Although the records contain pictures, only their text should be reproduced, exactly as written.

(Plain-text document sources)
****************

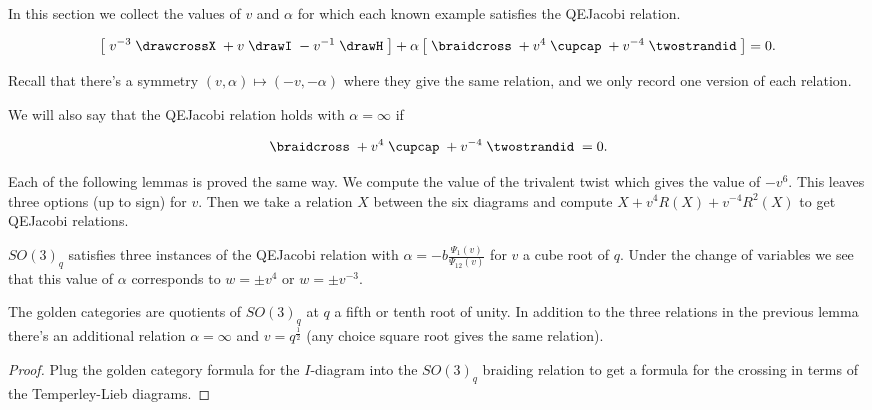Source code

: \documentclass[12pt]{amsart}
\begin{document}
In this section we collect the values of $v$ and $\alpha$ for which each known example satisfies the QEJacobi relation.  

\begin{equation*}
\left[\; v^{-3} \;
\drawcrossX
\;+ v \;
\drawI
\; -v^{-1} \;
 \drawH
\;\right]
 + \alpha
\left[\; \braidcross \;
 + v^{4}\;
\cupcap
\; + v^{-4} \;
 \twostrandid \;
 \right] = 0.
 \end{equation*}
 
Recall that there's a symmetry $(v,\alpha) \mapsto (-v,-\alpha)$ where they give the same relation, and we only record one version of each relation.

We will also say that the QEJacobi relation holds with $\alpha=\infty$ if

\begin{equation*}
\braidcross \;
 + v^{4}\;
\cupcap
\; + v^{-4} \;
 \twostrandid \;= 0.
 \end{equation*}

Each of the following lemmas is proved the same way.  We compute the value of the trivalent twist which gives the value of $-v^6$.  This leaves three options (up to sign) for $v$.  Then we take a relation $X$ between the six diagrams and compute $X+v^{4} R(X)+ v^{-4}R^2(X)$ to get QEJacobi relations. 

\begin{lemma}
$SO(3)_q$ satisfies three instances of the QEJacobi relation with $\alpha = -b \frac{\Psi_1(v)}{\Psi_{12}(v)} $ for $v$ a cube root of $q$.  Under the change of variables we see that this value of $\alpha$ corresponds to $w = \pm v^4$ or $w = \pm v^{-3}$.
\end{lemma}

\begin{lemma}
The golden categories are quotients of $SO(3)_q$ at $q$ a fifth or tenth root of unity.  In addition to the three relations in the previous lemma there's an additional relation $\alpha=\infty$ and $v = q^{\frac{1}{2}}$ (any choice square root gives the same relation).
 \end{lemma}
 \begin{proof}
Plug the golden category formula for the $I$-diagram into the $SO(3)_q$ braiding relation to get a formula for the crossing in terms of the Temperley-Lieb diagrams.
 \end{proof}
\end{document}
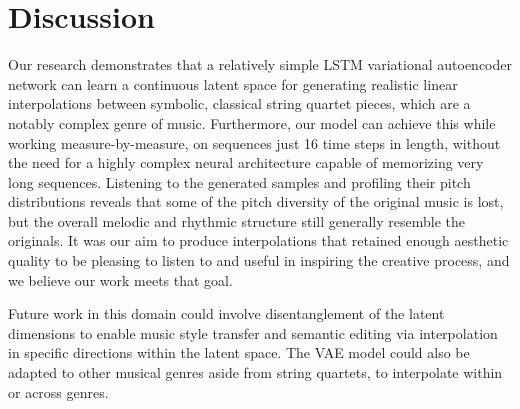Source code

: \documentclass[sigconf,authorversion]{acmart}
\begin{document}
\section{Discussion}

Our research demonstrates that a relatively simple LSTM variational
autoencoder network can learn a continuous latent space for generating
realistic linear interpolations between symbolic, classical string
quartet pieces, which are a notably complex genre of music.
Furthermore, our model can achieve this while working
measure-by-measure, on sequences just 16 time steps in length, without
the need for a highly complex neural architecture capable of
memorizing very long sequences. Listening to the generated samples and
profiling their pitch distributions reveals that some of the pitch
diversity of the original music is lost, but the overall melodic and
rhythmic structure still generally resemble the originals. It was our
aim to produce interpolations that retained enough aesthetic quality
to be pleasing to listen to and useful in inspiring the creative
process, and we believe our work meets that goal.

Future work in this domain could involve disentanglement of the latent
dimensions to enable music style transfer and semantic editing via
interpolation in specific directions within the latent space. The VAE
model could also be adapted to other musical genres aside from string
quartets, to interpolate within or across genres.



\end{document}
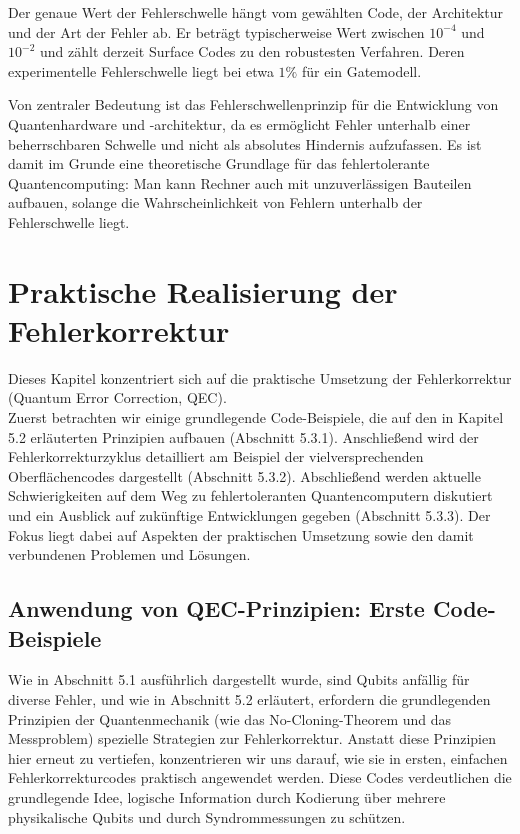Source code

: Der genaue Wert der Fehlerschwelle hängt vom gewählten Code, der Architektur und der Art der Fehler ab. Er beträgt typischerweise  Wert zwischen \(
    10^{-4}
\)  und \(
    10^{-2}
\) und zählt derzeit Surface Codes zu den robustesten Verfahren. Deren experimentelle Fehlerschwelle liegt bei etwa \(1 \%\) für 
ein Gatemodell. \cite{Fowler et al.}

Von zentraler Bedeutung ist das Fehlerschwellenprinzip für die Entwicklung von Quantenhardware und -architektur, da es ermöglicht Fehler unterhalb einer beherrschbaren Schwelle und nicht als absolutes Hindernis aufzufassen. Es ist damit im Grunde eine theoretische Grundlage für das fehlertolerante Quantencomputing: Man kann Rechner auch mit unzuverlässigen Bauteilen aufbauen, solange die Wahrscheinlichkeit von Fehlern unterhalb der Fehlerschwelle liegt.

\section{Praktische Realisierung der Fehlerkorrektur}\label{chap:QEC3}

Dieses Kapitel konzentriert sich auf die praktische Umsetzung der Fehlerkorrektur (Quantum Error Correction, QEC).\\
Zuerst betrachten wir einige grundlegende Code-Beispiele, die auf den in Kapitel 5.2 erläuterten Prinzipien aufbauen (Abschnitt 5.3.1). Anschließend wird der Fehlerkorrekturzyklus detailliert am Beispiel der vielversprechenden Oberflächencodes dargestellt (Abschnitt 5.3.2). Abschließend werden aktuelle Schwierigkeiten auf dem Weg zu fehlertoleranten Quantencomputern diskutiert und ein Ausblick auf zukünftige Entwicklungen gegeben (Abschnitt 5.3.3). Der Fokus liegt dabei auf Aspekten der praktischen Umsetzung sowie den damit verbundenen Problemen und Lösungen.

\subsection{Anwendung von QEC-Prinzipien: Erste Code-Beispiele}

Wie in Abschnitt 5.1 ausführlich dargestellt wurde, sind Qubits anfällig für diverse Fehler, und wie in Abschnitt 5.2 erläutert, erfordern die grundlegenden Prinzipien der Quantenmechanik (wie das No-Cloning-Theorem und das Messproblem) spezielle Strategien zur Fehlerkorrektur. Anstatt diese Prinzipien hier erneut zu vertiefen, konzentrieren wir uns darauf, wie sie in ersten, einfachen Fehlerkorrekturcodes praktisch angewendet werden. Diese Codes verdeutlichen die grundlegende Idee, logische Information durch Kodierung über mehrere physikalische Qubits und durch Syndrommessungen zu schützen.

****************

### Answer area
Source code

: \documentclass[12pt]{amsart}
\begin{document}
In this section we collect the values of $v$ and $\alpha$ for which each known example satisfies the QEJacobi relation.  

\begin{equation*}
\left[\; v^{-3} \;
\drawcrossX
\;+ v \;
\drawI
\; -v^{-1} \;
 \drawH
\;\right]
 + \alpha
\left[\; \braidcross \;
 + v^{4}\;
\cupcap
\; + v^{-4} \;
 \twostrandid \;
 \right] = 0.
 \end{equation*}
 
Recall that there's a symmetry $(v,\alpha) \mapsto (-v,-\alpha)$ where they give the same relation, and we only record one version of each relation.

We will also say that the QEJacobi relation holds with $\alpha=\infty$ if

\begin{equation*}
\braidcross \;
 + v^{4}\;
\cupcap
\; + v^{-4} \;
 \twostrandid \;= 0.
 \end{equation*}

Each of the following lemmas is proved the same way.  We compute the value of the trivalent twist which gives the value of $-v^6$.  This leaves three options (up to sign) for $v$.  Then we take a relation $X$ between the six diagrams and compute $X+v^{4} R(X)+ v^{-4}R^2(X)$ to get QEJacobi relations. 

\begin{lemma}
$SO(3)_q$ satisfies three instances of the QEJacobi relation with $\alpha = -b \frac{\Psi_1(v)}{\Psi_{12}(v)} $ for $v$ a cube root of $q$.  Under the change of variables we see that this value of $\alpha$ corresponds to $w = \pm v^4$ or $w = \pm v^{-3}$.
\end{lemma}

\begin{lemma}
The golden categories are quotients of $SO(3)_q$ at $q$ a fifth or tenth root of unity.  In addition to the three relations in the previous lemma there's an additional relation $\alpha=\infty$ and $v = q^{\frac{1}{2}}$ (any choice square root gives the same relation).
 \end{lemma}
 \begin{proof}
Plug the golden category formula for the $I$-diagram into the $SO(3)_q$ braiding relation to get a formula for the crossing in terms of the Temperley-Lieb diagrams.
 \end{proof}
\end{document}
Source code

: \documentclass[sigconf,authorversion]{acmart}
\begin{document}
\section{Discussion}

Our research demonstrates that a relatively simple LSTM variational
autoencoder network can learn a continuous latent space for generating
realistic linear interpolations between symbolic, classical string
quartet pieces, which are a notably complex genre of music.
Furthermore, our model can achieve this while working
measure-by-measure, on sequences just 16 time steps in length, without
the need for a highly complex neural architecture capable of
memorizing very long sequences. Listening to the generated samples and
profiling their pitch distributions reveals that some of the pitch
diversity of the original music is lost, but the overall melodic and
rhythmic structure still generally resemble the originals. It was our
aim to produce interpolations that retained enough aesthetic quality
to be pleasing to listen to and useful in inspiring the creative
process, and we believe our work meets that goal.

Future work in this domain could involve disentanglement of the latent
dimensions to enable music style transfer and semantic editing via
interpolation in specific directions within the latent space. The VAE
model could also be adapted to other musical genres aside from string
quartets, to interpolate within or across genres.



\end{document}
Source code

: Der genaue Wert der Fehlerschwelle hängt vom gewählten Code, der Architektur und der Art der Fehler ab. Er beträgt typischerweise  Wert zwischen \(
    10^{-4}
\)  und \(
    10^{-2}
\) und zählt derzeit Surface Codes zu den robustesten Verfahren. Deren experimentelle Fehlerschwelle liegt bei etwa \(1 \%\) für 
ein Gatemodell. \cite{Fowler et al.}

Von zentraler Bedeutung ist das Fehlerschwellenprinzip für die Entwicklung von Quantenhardware und -architektur, da es ermöglicht Fehler unterhalb einer beherrschbaren Schwelle und nicht als absolutes Hindernis aufzufassen. Es ist damit im Grunde eine theoretische Grundlage für das fehlertolerante Quantencomputing: Man kann Rechner auch mit unzuverlässigen Bauteilen aufbauen, solange die Wahrscheinlichkeit von Fehlern unterhalb der Fehlerschwelle liegt.

\section{Praktische Realisierung der Fehlerkorrektur}\label{chap:QEC3}

Dieses Kapitel konzentriert sich auf die praktische Umsetzung der Fehlerkorrektur (Quantum Error Correction, QEC).\\
Zuerst betrachten wir einige grundlegende Code-Beispiele, die auf den in Kapitel 5.2 erläuterten Prinzipien aufbauen (Abschnitt 5.3.1). Anschließend wird der Fehlerkorrekturzyklus detailliert am Beispiel der vielversprechenden Oberflächencodes dargestellt (Abschnitt 5.3.2). Abschließend werden aktuelle Schwierigkeiten auf dem Weg zu fehlertoleranten Quantencomputern diskutiert und ein Ausblick auf zukünftige Entwicklungen gegeben (Abschnitt 5.3.3). Der Fokus liegt dabei auf Aspekten der praktischen Umsetzung sowie den damit verbundenen Problemen und Lösungen.

\subsection{Anwendung von QEC-Prinzipien: Erste Code-Beispiele}

Wie in Abschnitt 5.1 ausführlich dargestellt wurde, sind Qubits anfällig für diverse Fehler, und wie in Abschnitt 5.2 erläutert, erfordern die grundlegenden Prinzipien der Quantenmechanik (wie das No-Cloning-Theorem und das Messproblem) spezielle Strategien zur Fehlerkorrektur. Anstatt diese Prinzipien hier erneut zu vertiefen, konzentrieren wir uns darauf, wie sie in ersten, einfachen Fehlerkorrekturcodes praktisch angewendet werden. Diese Codes verdeutlichen die grundlegende Idee, logische Information durch Kodierung über mehrere physikalische Qubits und durch Syndrommessungen zu schützen.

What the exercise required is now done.